I'll check in tomorrow and see if anyone's had time to comment on my little rant here.

Thanks for your time, wish me luck!


----------



## Maelstrom (15 Mar 2010)

mewingkitty said:
			
		

> the only other input I get is from my current girlfriend, who despite saying she supports the idea, insists on shooting down my enthusiasm at every opportunity. As a result, the latest thing she brought to my attention is that being 31 years of age, my chances of being considered (according to her) are negligible at best based on age alone, and that the physical requirements would most likely be well beyond me.



If that is what she is saying not only is she not actually being supportive, but also misinformed. More than a few older men and women join up, take a look... 

http://www.youtube.com/watch?v=7_O8wlviARE&feature=related


----------



## PMedMoe (15 Mar 2010)

Yes, do a search on here regarding age and you'll find *all* ages applying and being accepted.  No offense, but your girlfriend sounds like she's trying to discourage you from joining.


----------



## fischer10 (15 Mar 2010)

Your age wont matter, one of my friends fathers enlisted and he is 40 something! I have read around the site and it seems many people high 20's + are joining. Wish you the best of luck!

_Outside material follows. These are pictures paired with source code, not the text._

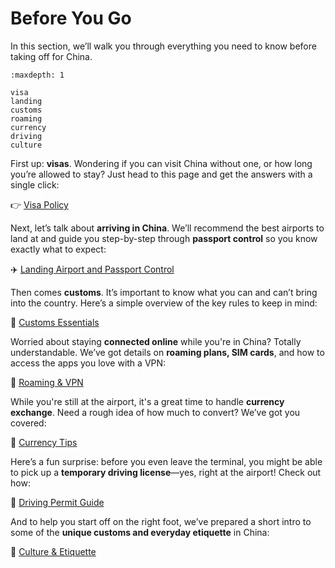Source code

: # Before You Go

In this section, we’ll walk you through everything you need to know before taking off for China.

```{toctree}
:maxdepth: 1

visa
landing
customs
roaming
currency
driving
culture
```

First up: **visas**. Wondering if you can visit China without one, or how long you’re allowed to stay? Just head to this page and get the answers with a single click:

👉 [Visa Policy](visa)

Next, let’s talk about **arriving in China**. We’ll recommend the best airports to land at and guide you step-by-step through **passport control** so you know exactly what to expect:

✈️ [Landing Airport and Passport Control](landing)

Then comes **customs**. It’s important to know what you can and can’t bring into the country. Here’s a simple overview of the key rules to keep in mind:

🧳 [Customs Essentials](customs)

Worried about staying **connected online** while you're in China? Totally understandable. We’ve got details on **roaming plans, SIM cards**, and how to access the apps you love with a VPN:

📶 [Roaming & VPN](roaming)

While you're still at the airport, it's a great time to handle **currency exchange**. Need a rough idea of how much to convert? We’ve got you covered:

💱 [Currency Tips](currency)

Here’s a fun surprise: before you even leave the terminal, you might be able to pick up a **temporary driving license**—yes, right at the airport! Check out how:

🚗 [Driving Permit Guide](driving)

And to help you start off on the right foot, we’ve prepared a short intro to some of the **unique customs and everyday etiquette** in China:

🧭 [Culture & Etiquette](culture)
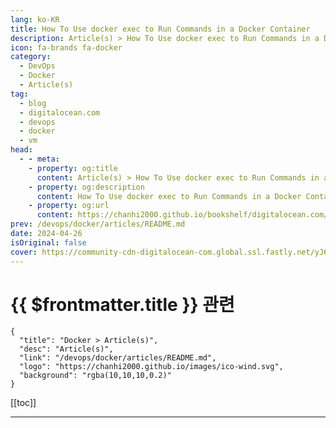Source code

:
 ```yaml
---
lang: ko-KR
title: How To Use docker exec to Run Commands in a Docker Container
description: Article(s) > How To Use docker exec to Run Commands in a Docker Container
icon: fa-brands fa-docker
category: 
  - DevOps
  - Docker
  - Article(s)
tag:
  - blog
  - digitalocean.com
  - devops
  - docker
  - vm
head:
  - - meta:
    - property: og:title
      content: Article(s) > How To Use docker exec to Run Commands in a Docker Container
    - property: og:description
      content: How To Use docker exec to Run Commands in a Docker Container
    - property: og:url
      content: https://chanhi2000.github.io/bookshelf/digitalocean.com/how-to-use-docker-exec-to-run-commands-in-a-docker-container.html
prev: /devops/docker/articles/README.md
date: 2024-04-26
isOriginal: false
cover: https://community-cdn-digitalocean-com.global.ssl.fastly.net/yJ67pogiR4KaaPcxbDSWkDw1
---
```


# {{ $frontmatter.title }} 관련

```component VPCard
{
  "title": "Docker > Article(s)",
  "desc": "Article(s)",
  "link": "/devops/docker/articles/README.md",
  "logo": "https://chanhi2000.github.io/images/ico-wind.svg",
  "background": "rgba(10,10,10,0.2)"
}
```

[[toc]]

---

<SiteInfo
  name="How To Use docker exec to Run Commands in a Docker Container | DigitalOcean"
  desc="When developing or deploying containers you’ll often need to look inside a running container to inspect its current state or debug a problem. Docker provides…"
  url="https://digitalocean.com/community/tutorials/how-to-use-docker-exec-to-run-commands-in-a-docker-container"
  logo="https://digitalocean.com/_next/static/media/favicon.594d6067.ico"
  preview="https://community-cdn-digitalocean-com.global.ssl.fastly.net/yJ67pogiR4KaaPcxbDSWkDw1"/>

<!-- TODO: 작성 -->
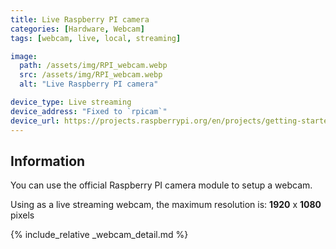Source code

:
 ```yaml
---
title: Live Raspberry PI camera
categories: [Hardware, Webcam]
tags: [webcam, live, local, streaming]

image:
  path: /assets/img/RPI_webcam.webp
  src: /assets/img/RPI_webcam.webp
  alt: "Live Raspberry PI camera"

device_type: Live streaming
device_address: "Fixed to `rpicam`"
device_url: https://projects.raspberrypi.org/en/projects/getting-started-with-picamera
---
```


## Information
You can use the official Raspberry PI camera module to setup a webcam.

Using as a live streaming webcam, the maximum resolution is: **1920** x **1080** pixels

{% include_relative _webcam_detail.md %}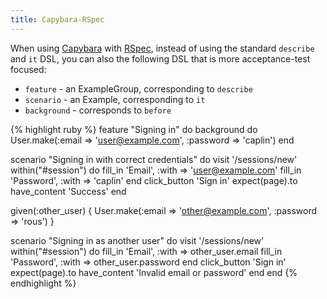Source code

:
```yaml
---
title: Capybara-RSpec
---
```


When using [Capybara](Capybara) with [RSpec](RSpec), instead of using the standard `describe` and `it` DSL, you can also the following DSL that is more acceptance-test focused:

* `feature` - an ExampleGroup, corresponding to `describe`
* `scenario` - an Example, corresponding to `it`
* `background` - corresponds to `before`

{% highlight ruby %}
feature "Signing in" do
  background do
    User.make(:email => 'user@example.com', :password => 'caplin')
  end

  scenario "Signing in with correct credentials" do
    visit '/sessions/new'
    within("#session") do
      fill_in 'Email', :with => 'user@example.com'
      fill_in 'Password', :with => 'caplin'
    end
    click_button 'Sign in'
    expect(page).to have_content 'Success'
  end

  given(:other_user) { User.make(:email => 'other@example.com', :password => 'rous') }

  scenario "Signing in as another user" do
    visit '/sessions/new'
    within("#session") do
      fill_in 'Email', :with => other_user.email
      fill_in 'Password', :with => other_user.password
    end
    click_button 'Sign in'
    expect(page).to have_content 'Invalid email or password'
  end
end
{% endhighlight %}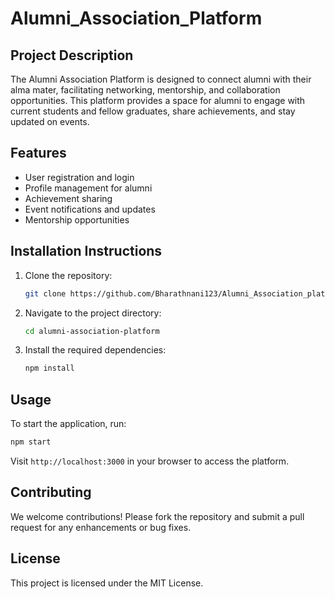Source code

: # Alumni_Association_Platform

## Project Description
The Alumni Association Platform is designed to connect alumni with their alma mater, facilitating networking, mentorship, and collaboration opportunities. This platform provides a space for alumni to engage with current students and fellow graduates, share achievements, and stay updated on events.

## Features
- User registration and login
- Profile management for alumni
- Achievement sharing
- Event notifications and updates
- Mentorship opportunities

## Installation Instructions
1. Clone the repository:
   ```bash
   git clone https://github.com/Bharathnani123/Alumni_Association_platform.git
   ```
2. Navigate to the project directory:
   ```bash
   cd alumni-association-platform
   ```
3. Install the required dependencies:
   ```bash
   npm install
   ```

## Usage
To start the application, run:
```bash
npm start
```
Visit `http://localhost:3000` in your browser to access the platform.

## Contributing
We welcome contributions! Please fork the repository and submit a pull request for any enhancements or bug fixes.

## License
This project is licensed under the MIT License.
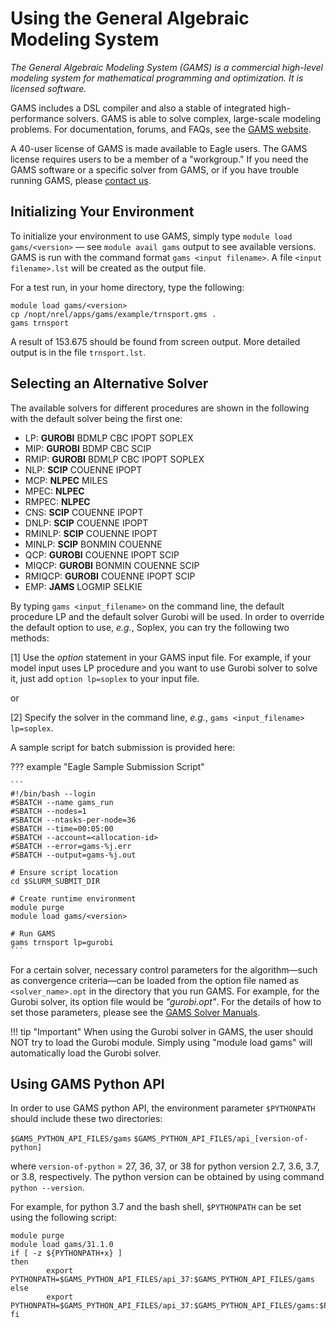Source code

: # Using the General Algebraic Modeling System

*The General Algebraic Modeling System (GAMS) is a commercial high-level modeling system for mathematical programming and optimization. It is licensed software.*

GAMS includes a DSL compiler and also a stable of integrated high-performance solvers. GAMS is able to solve complex, large-scale modeling problems. For documentation, forums, and FAQs, see the [GAMS website](https://www.gams.com/).

A 40-user license of GAMS is made available to Eagle users. The GAMS license requires users to be a member of a "workgroup." If you need the GAMS software or a specific solver from GAMS, or if you have trouble running GAMS, please [contact us](https://www.nrel.gov/hpc/contact-us.html).

## Initializing Your Environment

To initialize your environment to use GAMS, simply type `module load gams/<version>` — see `module avail gams` output to see available versions. GAMS is run with the command format `gams <input filename>`. A file `<input filename>.lst` will be created as the output file.   

For a test run, in your home directory, type the following:

```
module load gams/<version>
cp /nopt/nrel/apps/gams/example/trnsport.gms .
gams trnsport
```

A result of 153.675 should be found from screen output. More detailed output is in the file `trnsport.lst`. 

## Selecting an Alternative Solver

The available solvers for different procedures are shown in the following with the default solver being the first one:

* LP: **GUROBI** BDMLP CBC IPOPT SOPLEX
* MIP: **GUROBI** BDMP CBC SCIP
* RMIP: **GUROBI** BDMLP CBC IPOPT SOPLEX
* NLP: **SCIP** COUENNE IPOPT
* MCP: **NLPEC** MILES
* MPEC: **NLPEC**
* RMPEC: **NLPEC**
* CNS: **SCIP** COUENNE IPOPT 
* DNLP: **SCIP** COUENNE IPOPT 
* RMINLP: **SCIP** COUENNE IPOPT 
* MINLP: **SCIP** BONMIN COUENNE 
* QCP: **GUROBI** COUENNE IPOPT SCIP
* MIQCP: **GUROBI** BONMIN COUENNE SCIP
* RMIQCP: **GUROBI** COUENNE IPOPT SCIP
* EMP: **JAMS** LOGMIP SELKIE 

By typing `gams <input_filename>` on the command line, the default procedure LP and the default solver Gurobi will be used. In order to override the default option to use, *e.g.*, Soplex, you can try the following two methods: 

[1]  Use the *option* statement in your GAMS input file. For example, if your model input uses LP procedure and you want to use Gurobi solver to solve it, just add `option lp=soplex` to your input file.

or

[2]  Specify the solver in the command line, *e.g.*, `gams <input_filename> lp=soplex`. 

A sample script for batch submission is provided here:

??? example "Eagle Sample Submission Script"

	```
	#!/bin/bash --login
	#SBATCH --name gams_run
	#SBATCH --nodes=1
	#SBATCH --ntasks-per-node=36
	#SBATCH --time=00:05:00
	#SBATCH --account=<allocation-id>
	#SBATCH --error=gams-%j.err
	#SBATCH --output=gams-%j.out
	 
	# Ensure script location
	cd $SLURM_SUBMIT_DIR
	 
	# Create runtime environment
	module purge
	module load gams/<version>
	  
	# Run GAMS
	gams trnsport lp=gurobi
	```

For a certain solver, necessary control parameters for the algorithm—such as convergence criteria—can be loaded from the option file named as `<solver_name>.opt` in the directory that you run GAMS. For example, for the Gurobi solver, its option file would be *"gurobi.opt"*. For the details of how to set those parameters, please see the [GAMS Solver Manuals](https://www.gams.com/latest/docs/S_MAIN.html). 

!!! tip "Important"
	 When using the Gurobi solver in GAMS, the user should NOT try to load the Gurobi module. Simply using "module load gams" will automatically load the Gurobi solver.

## Using GAMS Python API

In order to use GAMS python API, the environment parameter `$PYTHONPATH` should include these two directories: 

`$GAMS_PYTHON_API_FILES/gams`
`$GAMS_PYTHON_API_FILES/api_[version-of-python]`

where `version-of-python` =  27, 36, 37, or 38 for python version 2.7, 3.6, 3.7, or 3.8, respectively. The python version can be obtained by using command `python --version`. 

For example, for python 3.7 and the bash shell, `$PYTHONPATH` can be set using the following script:

```
module purge
module load gams/31.1.0
if [ -z ${PYTHONPATH+x} ]
then
        export PYTHONPATH=$GAMS_PYTHON_API_FILES/api_37:$GAMS_PYTHON_API_FILES/gams
else
        export PYTHONPATH=$GAMS_PYTHON_API_FILES/api_37:$GAMS_PYTHON_API_FILES/gams:$PYTHONPATH
fi
```
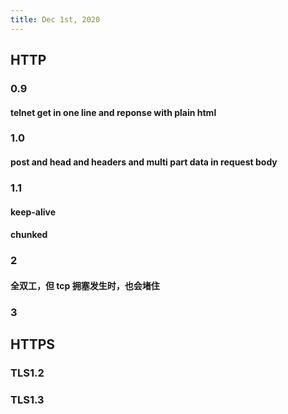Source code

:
 ```yaml
---
title: Dec 1st, 2020
---
```


## HTTP
### 0.9
#### telnet get in one line and reponse with plain html
### 1.0
#### post and head and headers and multi part data in request body
### 1.1
#### keep-alive
#### chunked
### 2
#### 全双工，但 tcp 拥塞发生时，也会堵住
### 3
## HTTPS
### TLS1.2
### TLS1.3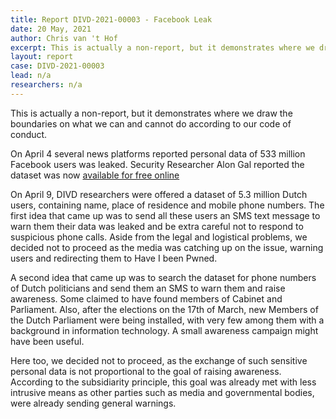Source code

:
 ```yaml
---
title: Report DIVD-2021-00003 - Facebook Leak
date: 20 May, 2021
author: Chris van 't Hof
excerpt: This is actually a non-report, but it demonstrates where we draw the boundaries on what we can and cannot do according to our code of conduct.
layout: report
case: DIVD-2021-00003
lead: n/a
researchers: n/a
---
```

This is actually a non-report, but it demonstrates where we draw the boundaries on what we can and cannot do according to our code of conduct.

On April 4 several news platforms reported personal data of 533 million Facebook users was leaked. Security Researcher Alon Gal reported the dataset was now [available for free online](https://www.theverge.com/2021/4/4/22366822/facebook-personal-data-533-million-leaks-online-email-phone-numbers)

On April 9, DIVD researchers were offered a dataset of 5.3 million Dutch users, containing name, place of residence and mobile phone numbers. The first idea that came up was to send all these users an SMS text message to warn them their data was leaked and be extra careful not to respond to suspicious phone calls. Aside from the legal and logistical problems, we decided not to proceed as the media was catching up on the issue, warning users and redirecting them to Have I been Pwned.

A second idea that came up was to search the dataset for phone numbers of Dutch politicians and send them an SMS to warn them and raise awareness. Some claimed to have found members of Cabinet and Parliament. Also, after the elections on the 17th of March, new Members of the Dutch Parliament were being installed, with very few among them with a background in information technology.  A small awareness campaign might have been useful.

Here too, we decided not to proceed, as the exchange of such sensitive personal data is not proportional to the goal of raising awareness. According to the subsidiarity principle, this goal was already met with less intrusive means as other parties such as media and governmental bodies, were already sending general warnings.
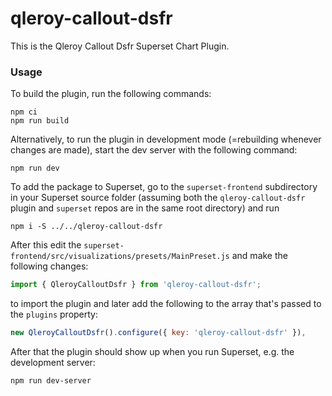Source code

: # qleroy-callout-dsfr

This is the Qleroy Callout Dsfr Superset Chart Plugin.

### Usage

To build the plugin, run the following commands:

```
npm ci
npm run build
```

Alternatively, to run the plugin in development mode (=rebuilding whenever changes are made), start the dev server with the following command:

```
npm run dev
```

To add the package to Superset, go to the `superset-frontend` subdirectory in your Superset source folder (assuming both the `qleroy-callout-dsfr` plugin and `superset` repos are in the same root directory) and run
```
npm i -S ../../qleroy-callout-dsfr
```

After this edit the `superset-frontend/src/visualizations/presets/MainPreset.js` and make the following changes:

```js
import { QleroyCalloutDsfr } from 'qleroy-callout-dsfr';
```

to import the plugin and later add the following to the array that's passed to the `plugins` property:
```js
new QleroyCalloutDsfr().configure({ key: 'qleroy-callout-dsfr' }),
```

After that the plugin should show up when you run Superset, e.g. the development server:

```
npm run dev-server
```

Also want to say thanks for the site as well! Found it back at the start of February and been "addicted" since .


----------



## mewingkitty (16 Mar 2010)

@Maelstrom:
Thanks for the link! Very cool, I liked the guys comment about getting up without a Tim Hortons 

@PMedMoe:
No offense taken!
And I did do a search, that's why I started the post off with a "Thank You", because after seeing the number of other people concerned about the same thing, and the reassuring comments from others on this site, I felt much better!

@fischer10:
Thanks! I appreciate the encouragement.

Thank you all for the responses, I hope this can be of help to people searching for this in the future, as I included "Age" and "Application" in the thread title.

mew!


----------



## Fishbone Jones (16 Mar 2010)

Another satisfied customer.

Cheers

Locked

Milnet.ca Staff


----------